Человек бежал издалека. Была в его беге какая-то несообразность, но определиться не получалось: бегун поминутно скрывался за утесами, чтобы вскоре вынырнуть и припустить дальше по каменистой тропе.
Скоро встретимся, тогда и разберемся.
По левую руку курились дымки. Сизые, облизывали небо: вдруг просветлеет? Вкусно тянуло жареным луком. Здесь, на южной окраине лагеря, растянутого на многие стадии, обосновались триккийцы, а эти без лука дня не проживут. Утверждают, что от ста болячек. Ладно, пусть их… лишь бы морду в сторону воротили. Доберемся до микенской стоянки, сдадим златовласку отцу нашему Агамемнону с рук на руки – то-то радости! Насмерть небось отчима заговорит, вот и не придется плыть воевать.
Все польза.
Бегун неожиданно вывернулся совсем рядом: из-за приземистой скалы, похожей на черепаху.
– Ой, какой хорошенький! – это златовласка.
– Лигерон! – ахнул Одиссей, признав.
Малыш Лигерон был обнажен, если не считать повязки на чреслах. Да, теперь уж точно не считать, потому что свалилась. А малышу нипочем: подбежал, остановился. Дыхание ровное, размеренное. Пламя кудрей по плечам: даже не вспотел. Словно мгновением раньше выйдя из шатра, с хрустом потянулся – затрещали молодые косточки…
– Дядя Одиссей! Дядя Одиссей – это она?!
Не скрываясь, заржали в двадцать глоток свинопасы. По-мужски, одобряя. Неймется парню. Вон, даже видно: до чего неймется. Жениховское дело святое. Дядя Одиссей и тот понимает: святое. Иначе б на привале!.. Ох, этот дядя Одиссей, он у нас рыжей рыжего, жениха женихастей…
– Она, малыш.
– Моя?!
Ну как тут не улыбнуться?
– Твоя, твоя… Ты чего вперед побежал? Женихам положено в нарядах, со свитой…

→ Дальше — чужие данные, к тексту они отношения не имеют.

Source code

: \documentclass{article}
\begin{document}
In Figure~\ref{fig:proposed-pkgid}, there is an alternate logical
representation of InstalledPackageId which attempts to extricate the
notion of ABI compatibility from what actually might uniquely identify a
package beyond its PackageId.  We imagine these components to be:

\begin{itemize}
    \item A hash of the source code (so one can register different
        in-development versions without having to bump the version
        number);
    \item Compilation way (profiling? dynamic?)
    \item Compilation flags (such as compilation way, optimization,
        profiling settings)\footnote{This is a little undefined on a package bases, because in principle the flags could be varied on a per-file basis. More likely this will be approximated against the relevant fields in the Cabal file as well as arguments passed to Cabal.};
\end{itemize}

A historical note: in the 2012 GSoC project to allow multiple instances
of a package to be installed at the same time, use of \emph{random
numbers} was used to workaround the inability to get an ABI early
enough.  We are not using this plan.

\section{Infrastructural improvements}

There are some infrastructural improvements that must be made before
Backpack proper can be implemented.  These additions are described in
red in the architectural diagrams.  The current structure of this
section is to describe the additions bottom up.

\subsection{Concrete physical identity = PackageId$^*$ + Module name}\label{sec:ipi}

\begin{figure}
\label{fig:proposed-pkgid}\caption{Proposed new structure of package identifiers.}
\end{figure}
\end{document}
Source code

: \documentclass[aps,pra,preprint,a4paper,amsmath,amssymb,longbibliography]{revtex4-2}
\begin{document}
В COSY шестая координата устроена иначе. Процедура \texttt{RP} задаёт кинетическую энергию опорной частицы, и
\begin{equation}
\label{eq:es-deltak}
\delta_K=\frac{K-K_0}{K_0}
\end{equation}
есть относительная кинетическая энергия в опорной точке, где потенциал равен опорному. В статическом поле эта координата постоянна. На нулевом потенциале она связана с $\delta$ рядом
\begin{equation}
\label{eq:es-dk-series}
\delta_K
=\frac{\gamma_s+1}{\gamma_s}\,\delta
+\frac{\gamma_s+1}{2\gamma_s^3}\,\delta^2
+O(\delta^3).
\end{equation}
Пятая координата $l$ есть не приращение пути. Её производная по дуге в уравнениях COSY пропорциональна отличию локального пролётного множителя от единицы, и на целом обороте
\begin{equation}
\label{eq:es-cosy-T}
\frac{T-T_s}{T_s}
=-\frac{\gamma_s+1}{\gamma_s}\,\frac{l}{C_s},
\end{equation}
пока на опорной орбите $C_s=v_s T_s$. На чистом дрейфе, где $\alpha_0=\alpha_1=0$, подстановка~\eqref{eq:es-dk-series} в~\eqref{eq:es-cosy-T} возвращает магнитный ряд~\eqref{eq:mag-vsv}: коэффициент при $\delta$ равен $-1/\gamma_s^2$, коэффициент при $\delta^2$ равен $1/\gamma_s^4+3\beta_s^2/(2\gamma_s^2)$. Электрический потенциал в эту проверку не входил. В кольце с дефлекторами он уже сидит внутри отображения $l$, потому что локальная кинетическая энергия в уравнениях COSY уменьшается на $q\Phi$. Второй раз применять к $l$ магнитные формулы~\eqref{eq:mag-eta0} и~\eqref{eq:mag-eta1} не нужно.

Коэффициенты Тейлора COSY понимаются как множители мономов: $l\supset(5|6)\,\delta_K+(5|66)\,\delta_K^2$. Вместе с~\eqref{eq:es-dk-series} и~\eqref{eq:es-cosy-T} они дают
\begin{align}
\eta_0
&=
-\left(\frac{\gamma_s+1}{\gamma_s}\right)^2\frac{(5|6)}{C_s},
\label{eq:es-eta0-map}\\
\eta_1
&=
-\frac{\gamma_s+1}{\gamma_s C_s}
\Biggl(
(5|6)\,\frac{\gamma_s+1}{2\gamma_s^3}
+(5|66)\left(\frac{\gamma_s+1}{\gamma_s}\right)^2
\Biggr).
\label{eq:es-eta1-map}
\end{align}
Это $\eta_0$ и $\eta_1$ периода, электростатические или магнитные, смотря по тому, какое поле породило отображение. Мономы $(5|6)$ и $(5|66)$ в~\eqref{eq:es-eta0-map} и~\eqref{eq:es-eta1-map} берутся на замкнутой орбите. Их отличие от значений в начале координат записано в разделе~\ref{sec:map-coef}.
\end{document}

Не дослушал. Перебил, глядя исподлобья:
– Дядя Одиссей… а ты ее мне привез?!
– Тебе, тебе. Кому ж еще, если не тебе?
Влажный Лигеронов взгляд полыхнул благодарностью. И еще: темным, смоляным облегчением. Лишь сейчас Одиссей ощутил с опозданием: ответь он по-другому, отшутись или уклонись от прямого согласия – малыш бросился бы на них. Как есть, голый, безоружный – против всех.
Быть беде.
Откуда? почему?! – А дитя издалека всхлипывает: быть…

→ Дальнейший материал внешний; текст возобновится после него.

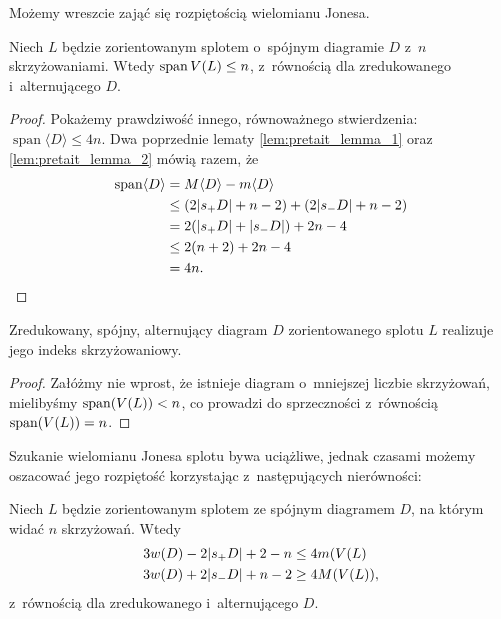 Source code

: Możemy wreszcie zająć się rozpiętością wielomianu Jonesa.

\begin{proposition}
    Niech $L$ będzie zorientowanym splotem o~spójnym diagramie $D$ z~$n$ skrzyżowaniami.
    Wtedy $\operatorname{span} V(L) \le n$, z~równością dla zredukowanego i~alternującego $D$.
\end{proposition}

\begin{proof}
    Pokażemy prawdziwość innego, równoważnego stwierdzenia: $\operatorname{span} \langle D\rangle\le 4n$.
    Dwa poprzednie lematy \ref{lem:pretait_lemma_1} oraz \ref{lem:pretait_lemma_2} mówią razem, że
    \begin{align}
        \operatorname{span}\langle D\rangle
        & = M\langle D\rangle - m\langle D\rangle \\
        & \le (2|s_+D|+n-2)+(2|s_-D|+n-2) \\
        & = 2(|s_+D|+|s_- D|)+2n-4 \\
        & \le 2(n+2)+2n-4 \\
        & = 4n. \qedhere
    \end{align}
\end{proof}

\begin{conjecture}
%
    Zredukowany, spójny, alternujący diagram $D$ zorientowanego splotu $L$ realizuje jego indeks skrzyżowaniowy.
\end{conjecture}

\begin{proof}
    Załóżmy nie wprost, że istnieje diagram o~mniejszej liczbie skrzyżowań,
    mielibyśmy $\operatorname{span} (V(L)) < n$, co prowadzi do sprzeczności z~równością $\operatorname{span} (V(L)) = n$.
\end{proof}

Szukanie wielomianu Jonesa splotu bywa uciążliwe,
jednak czasami możemy oszacować jego rozpiętość korzystając z~następujących nierówności:

\begin{corollary}
    Niech $L$ będzie zorientowanym splotem ze spójnym diagramem $D$, na którym widać $n$ skrzyżowań.
    Wtedy
    \begin{align}
        3w(D) - 2|s_+D| + 2 - n & \le 4 m(V(L) \\
        3w(D) + 2|s_-D| + n - 2 & \ge 4 M(V(L)),
    \end{align}
    z~równością dla zredukowanego i~alternującego $D$.
\end{corollary}

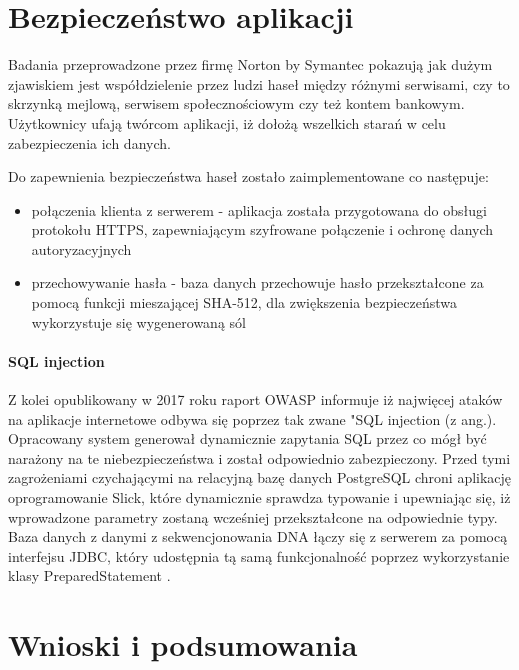 \documentclass[a4paper,12pt,twoside]{article}
\begin{document}
\section{Bezpieczeństwo aplikacji}  
Badania przeprowadzone przez firmę Norton by Symantec \cite{nortonSec}
pokazują jak dużym zjawiskiem jest współdzielenie przez ludzi haseł między różnymi serwisami, czy to
skrzynką mejlową, serwisem społecznościowym czy też kontem bankowym.
Użytkownicy ufają twórcom aplikacji, iż dołożą wszelkich starań w celu zabezpieczenia ich 
danych. 

Do zapewnienia bezpieczeństwa haseł zostało zaimplementowane co następuje:
\begin{itemize}
\item{połączenia klienta z serwerem} - aplikacja została przygotowana do obsługi protokołu HTTPS,
zapewniającym szyfrowane połączenie i ochronę danych autoryzacyjnych
\item{przechowywanie hasła - baza danych przechowuje hasło przekształcone za pomocą funkcji mieszającej SHA-512, dla zwiększenia bezpieczeństwa wykorzystuje się wygenerowaną sól 
}
\end{itemize}

\newpage
\paragraph{SQL injection} Z kolei opublikowany w 2017 roku raport OWASP \cite{owasp}
informuje iż najwięcej ataków na aplikacje internetowe odbywa się poprzez tak zwane "SQL injection (z ang.). 
Opracowany system generował dynamicznie zapytania SQL przez co mógł być narażony na te niebezpieczeństwa i został odpowiednio zabezpieczony.
Przed tymi zagrożeniami czychającymi na relacyjną bazę danych PostgreSQL chroni aplikację oprogramowanie Slick, które dynamicznie sprawdza typowanie i upewniając się, iż wprowadzone parametry
zostaną wcześniej przekształcone na odpowiednie typy.
Baza danych z danymi z sekwencjonowania DNA łączy się z serwerem za pomocą interfejsu JDBC,
który udostępnia tą samą funkcjonalność poprzez wykorzystanie klasy PreparedStatement \cite{preparedStatement}.

\newpage
\section{Wnioski i podsumowania}  
\end{document}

– Взаправду мне? Не Носачу?!
Носачом малыш с самого начала звал Агамемнона. За глаза, а случалось, что и в глаза. На совете, например, с удовольствием вертя в руках жезл, дающий право слова. Микенский ванакт морщился, но прощал. Считал ниже себя гневаться на обиженного умишком. Только и платил, что всегда именовал малыша Ахиллом, забывая имя «Лигерон» – Не-Вскормленный-Грудью терпеть не мог своего прозвища, мигом закипая.
Сошлись вода с огнем…
– Лигерончик! Миленький мой! – вмешалась Ифигения, спрыгивая наземь трепетной ланью. Ничуть не стесняясь, подошла близко-близко; обожгла вопросом:
– Пошли к тебе, ладно?! В шатер?
Аж жарко всем стало. Дочь Елены Прекрасной и сын Фетиды Глубинной. Вот они, оба: серебряная кровь.

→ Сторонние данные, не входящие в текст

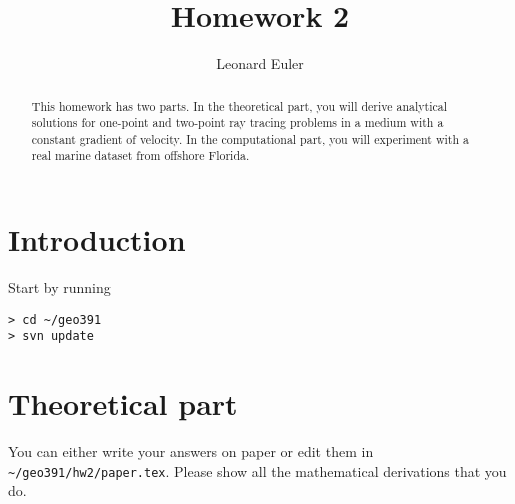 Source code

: \author{Leonard Euler} 
\title{Homework 2}

\begin{abstract}
This homework has two parts. In the theoretical part, you will derive
analytical solutions for one-point and two-point ray tracing problems
in a medium with a constant gradient of velocity. In the computational
part, you will experiment with a real marine dataset from offshore
Florida.
\end{abstract}

\section{Introduction}

Start by running
\begin{verbatim}
> cd ~/geo391
> svn update
\end{verbatim}

\section{Theoretical part}

You can either write your answers on paper or edit them in
\verb#~/geo391/hw2/paper.tex#. Please show all the mathematical
derivations that you do.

– Стой! Стой, дурак! Куда?!
Вскинул Лигерон златовласку на плечо: моя!
Грянул окрест боевым кличем: моя! никому!
И только пыль взвилась из-под босых ног.
..люди так не бегают. Молнию вслед – отстанет.
А за триккийским лагерем, на подъездах к эонянам – налетели, завертели. Окружили. Свинопасы вокруг колесницы сломя голову кинулись. Встала живая стена, копья наперевес: брось шалить, дуроломы! Пылища столбом, будто толпа Лигеронов разбегалась; копыта, гривы, плащи меховые. Отовсюду: «Кур-р-р!» Ну, раз «Кур-р-р!», раз плащи по жаре, значит, все в порядке.
– Опустите копья! Я кому сказал! Свои!
И рядом, глашатайским праздничком:
– Радуйся, Диомед, сын Тидея!
Куреты-верховые (сотни полторы, не меньше!) смешались. В ушах ковыряются. Назад сдали, вертятся в седлах. Один вместо «назад» – вперед. С седла птицей:
– Где она?!
И едва ли не за грудки норовит.
Слез я с колесницы. Вплотную подошел: как невеста к жениху. Да в шатер проситься раздумал: злой он, Диомед. Неласковый. Как в Микены за девкой ехать, так куретов шиш допросишься. А как из Микен с девкой встречать, так целым войском скачет.
– А пожелать мне радоваться? – спрашиваю.
Он желваки по скулам пустил. Каменные.
– Радуйся, – так врагу скорой тризны желают. – Я спрашиваю: где она?!
Он спрашивает, значит. Хотел я в ответ спросить: ты за что на меня взъелся, синеглазый? Вместо этого другое сложилось:
– Кто – она? Колесница? Вот стоит, целехонька. Хочешь, подарю?
Зря, конечно. Диомед и вовсе взвился:
– Ты… ты!..
– Ну, я, – отвечаю. – Вы тут что, белены объелись? Меня за троянскую стену приняли? Штурмовать охота?! Сперва Лигерончик за невестой нагишом метется, потом ты, Тидид, как ужаленный…
– Он ее забрал? Забрал, да?!
– Ну, забрал. Ты ж его знаешь, оглашенного, – ведь не силой отбивать?
– Силой! Силой! Проклятье! Ах ты, рыжий Любимчик!..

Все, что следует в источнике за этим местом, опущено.